(Input material Opens)

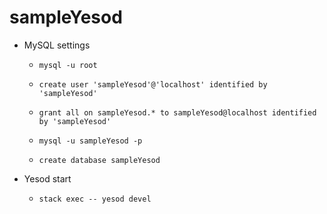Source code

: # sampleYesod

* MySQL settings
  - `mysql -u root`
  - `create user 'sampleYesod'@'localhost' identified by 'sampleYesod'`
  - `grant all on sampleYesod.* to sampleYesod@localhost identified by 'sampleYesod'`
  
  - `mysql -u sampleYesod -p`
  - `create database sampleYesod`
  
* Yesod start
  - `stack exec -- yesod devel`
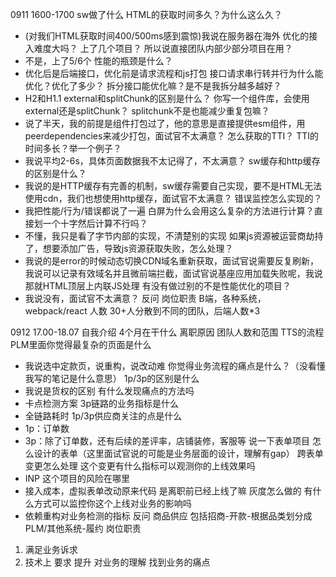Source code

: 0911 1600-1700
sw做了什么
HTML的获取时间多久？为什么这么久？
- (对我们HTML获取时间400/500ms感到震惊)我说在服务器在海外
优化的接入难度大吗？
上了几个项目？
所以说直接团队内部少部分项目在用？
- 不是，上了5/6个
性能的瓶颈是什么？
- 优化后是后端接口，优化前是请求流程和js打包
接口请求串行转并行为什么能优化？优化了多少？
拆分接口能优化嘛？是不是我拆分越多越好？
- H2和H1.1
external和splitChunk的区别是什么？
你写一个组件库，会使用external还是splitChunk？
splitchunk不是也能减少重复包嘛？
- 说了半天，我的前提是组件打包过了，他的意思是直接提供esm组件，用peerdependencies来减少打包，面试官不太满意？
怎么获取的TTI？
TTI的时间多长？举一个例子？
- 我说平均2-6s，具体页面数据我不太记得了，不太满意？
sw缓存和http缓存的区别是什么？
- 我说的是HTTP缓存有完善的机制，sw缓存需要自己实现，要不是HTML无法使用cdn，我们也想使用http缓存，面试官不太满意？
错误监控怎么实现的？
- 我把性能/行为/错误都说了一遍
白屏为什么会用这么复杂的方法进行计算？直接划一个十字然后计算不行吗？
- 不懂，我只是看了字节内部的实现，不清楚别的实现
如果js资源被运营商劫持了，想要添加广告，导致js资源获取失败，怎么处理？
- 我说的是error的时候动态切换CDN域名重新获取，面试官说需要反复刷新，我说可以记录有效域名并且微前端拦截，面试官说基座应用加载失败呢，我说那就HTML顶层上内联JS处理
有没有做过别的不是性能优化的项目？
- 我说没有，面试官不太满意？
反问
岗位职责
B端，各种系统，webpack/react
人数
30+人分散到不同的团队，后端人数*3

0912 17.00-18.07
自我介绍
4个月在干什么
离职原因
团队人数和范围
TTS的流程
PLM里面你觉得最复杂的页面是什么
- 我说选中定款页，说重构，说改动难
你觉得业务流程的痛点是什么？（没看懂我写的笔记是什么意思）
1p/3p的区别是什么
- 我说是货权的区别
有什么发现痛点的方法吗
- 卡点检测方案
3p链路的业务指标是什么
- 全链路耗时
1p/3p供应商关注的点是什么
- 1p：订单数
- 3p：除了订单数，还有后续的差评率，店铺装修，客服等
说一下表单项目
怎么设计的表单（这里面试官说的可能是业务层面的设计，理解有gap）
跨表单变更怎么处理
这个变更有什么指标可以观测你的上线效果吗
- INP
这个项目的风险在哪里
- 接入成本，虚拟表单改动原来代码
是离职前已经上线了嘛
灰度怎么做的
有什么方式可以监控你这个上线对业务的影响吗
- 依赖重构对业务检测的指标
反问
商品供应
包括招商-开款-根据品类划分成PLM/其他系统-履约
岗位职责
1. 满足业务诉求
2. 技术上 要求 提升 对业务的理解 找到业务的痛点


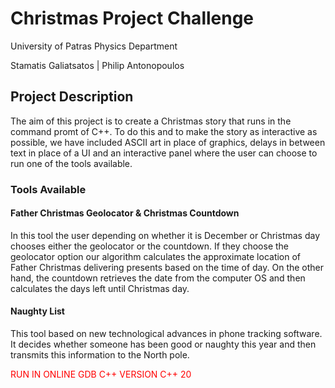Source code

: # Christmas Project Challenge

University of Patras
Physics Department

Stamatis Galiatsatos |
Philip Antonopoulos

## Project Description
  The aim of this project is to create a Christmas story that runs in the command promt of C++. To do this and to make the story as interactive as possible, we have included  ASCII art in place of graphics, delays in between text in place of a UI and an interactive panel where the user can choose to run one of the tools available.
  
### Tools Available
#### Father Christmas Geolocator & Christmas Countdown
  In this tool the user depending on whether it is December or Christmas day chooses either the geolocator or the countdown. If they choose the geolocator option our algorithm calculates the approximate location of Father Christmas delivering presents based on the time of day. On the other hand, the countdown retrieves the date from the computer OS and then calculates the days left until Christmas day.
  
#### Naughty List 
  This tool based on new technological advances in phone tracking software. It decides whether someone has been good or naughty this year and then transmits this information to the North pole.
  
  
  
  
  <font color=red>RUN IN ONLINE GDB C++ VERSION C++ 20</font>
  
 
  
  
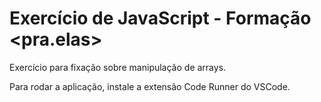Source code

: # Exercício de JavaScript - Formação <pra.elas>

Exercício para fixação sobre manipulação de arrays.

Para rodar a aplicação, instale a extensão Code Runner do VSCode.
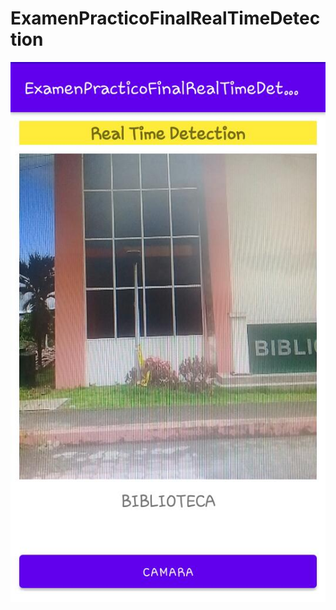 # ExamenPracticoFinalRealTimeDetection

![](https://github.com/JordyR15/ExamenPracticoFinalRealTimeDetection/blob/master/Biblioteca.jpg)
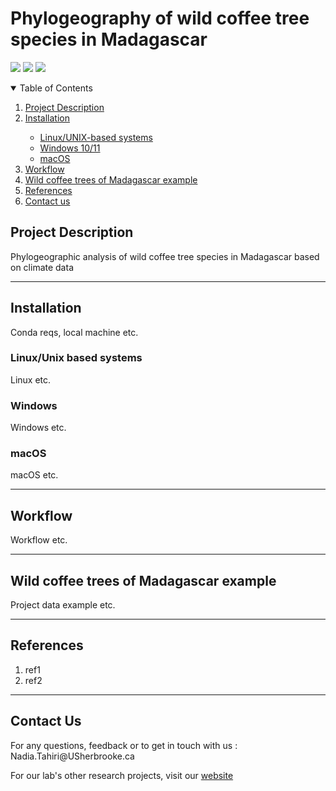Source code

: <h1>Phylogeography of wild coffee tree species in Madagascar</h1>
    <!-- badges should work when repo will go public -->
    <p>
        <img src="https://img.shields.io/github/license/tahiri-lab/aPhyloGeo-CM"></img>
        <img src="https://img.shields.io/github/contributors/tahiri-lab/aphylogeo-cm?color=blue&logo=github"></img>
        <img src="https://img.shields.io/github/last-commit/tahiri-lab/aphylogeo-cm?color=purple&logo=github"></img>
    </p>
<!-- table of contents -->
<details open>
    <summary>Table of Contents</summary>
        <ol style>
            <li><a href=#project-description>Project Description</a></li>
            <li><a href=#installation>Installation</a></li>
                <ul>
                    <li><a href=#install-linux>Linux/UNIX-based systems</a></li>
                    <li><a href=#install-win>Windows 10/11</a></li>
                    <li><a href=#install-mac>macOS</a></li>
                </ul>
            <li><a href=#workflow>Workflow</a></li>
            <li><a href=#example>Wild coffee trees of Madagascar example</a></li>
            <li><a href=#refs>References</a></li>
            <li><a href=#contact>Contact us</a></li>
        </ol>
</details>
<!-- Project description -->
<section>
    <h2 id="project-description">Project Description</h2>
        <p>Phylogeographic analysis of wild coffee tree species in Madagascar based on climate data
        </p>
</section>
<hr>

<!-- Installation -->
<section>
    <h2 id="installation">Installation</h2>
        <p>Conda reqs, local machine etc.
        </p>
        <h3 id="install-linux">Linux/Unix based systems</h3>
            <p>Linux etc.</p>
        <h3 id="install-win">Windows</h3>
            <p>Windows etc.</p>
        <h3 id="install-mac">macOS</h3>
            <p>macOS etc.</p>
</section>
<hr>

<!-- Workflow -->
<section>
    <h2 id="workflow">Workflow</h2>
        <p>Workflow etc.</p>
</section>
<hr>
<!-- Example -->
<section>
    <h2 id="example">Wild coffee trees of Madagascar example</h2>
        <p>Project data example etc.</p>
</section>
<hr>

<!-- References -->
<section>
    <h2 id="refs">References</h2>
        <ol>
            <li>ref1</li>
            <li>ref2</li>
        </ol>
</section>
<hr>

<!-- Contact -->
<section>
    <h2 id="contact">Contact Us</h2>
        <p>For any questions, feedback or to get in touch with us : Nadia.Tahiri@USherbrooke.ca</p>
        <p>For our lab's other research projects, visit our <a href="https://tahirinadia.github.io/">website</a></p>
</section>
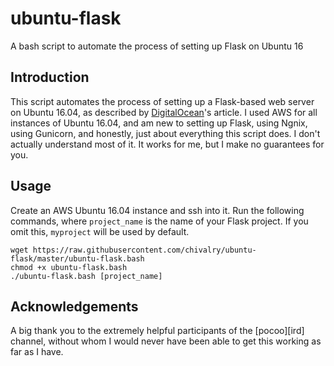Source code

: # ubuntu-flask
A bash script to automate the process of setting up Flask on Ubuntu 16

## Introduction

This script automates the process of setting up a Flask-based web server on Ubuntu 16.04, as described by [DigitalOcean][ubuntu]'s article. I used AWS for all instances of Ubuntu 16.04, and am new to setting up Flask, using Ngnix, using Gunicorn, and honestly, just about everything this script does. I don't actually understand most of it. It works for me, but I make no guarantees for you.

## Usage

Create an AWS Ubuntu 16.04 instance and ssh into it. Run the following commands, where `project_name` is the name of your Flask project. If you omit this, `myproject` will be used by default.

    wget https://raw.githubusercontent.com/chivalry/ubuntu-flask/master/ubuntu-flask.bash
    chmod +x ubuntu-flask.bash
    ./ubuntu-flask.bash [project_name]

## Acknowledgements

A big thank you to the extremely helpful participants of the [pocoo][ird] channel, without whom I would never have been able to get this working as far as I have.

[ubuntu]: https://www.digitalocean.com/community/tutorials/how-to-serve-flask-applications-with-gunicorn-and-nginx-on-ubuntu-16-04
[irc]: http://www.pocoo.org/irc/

(Input material Closes)

Exercise objective >>
Print, with pictures removed, exactly the lines of the records above from the top through the line containing "TTI的时间多长？举一个例子？".

Response for this exercise >>
Source code

: # sampleYesod

* MySQL settings
  - `mysql -u root`
  - `create user 'sampleYesod'@'localhost' identified by 'sampleYesod'`
  - `grant all on sampleYesod.* to sampleYesod@localhost identified by 'sampleYesod'`
  
  - `mysql -u sampleYesod -p`
  - `create database sampleYesod`
  
* Yesod start
  - `stack exec -- yesod devel`
Source code

: 0911 1600-1700
sw做了什么
HTML的获取时间多久？为什么这么久？
- (对我们HTML获取时间400/500ms感到震惊)我说在服务器在海外
优化的接入难度大吗？
上了几个项目？
所以说直接团队内部少部分项目在用？
- 不是，上了5/6个
性能的瓶颈是什么？
- 优化后是后端接口，优化前是请求流程和js打包
接口请求串行转并行为什么能优化？优化了多少？
拆分接口能优化嘛？是不是我拆分越多越好？
- H2和H1.1
external和splitChunk的区别是什么？
你写一个组件库，会使用external还是splitChunk？
splitchunk不是也能减少重复包嘛？
- 说了半天，我的前提是组件打包过了，他的意思是直接提供esm组件，用peerdependencies来减少打包，面试官不太满意？
怎么获取的TTI？
TTI的时间多长？举一个例子？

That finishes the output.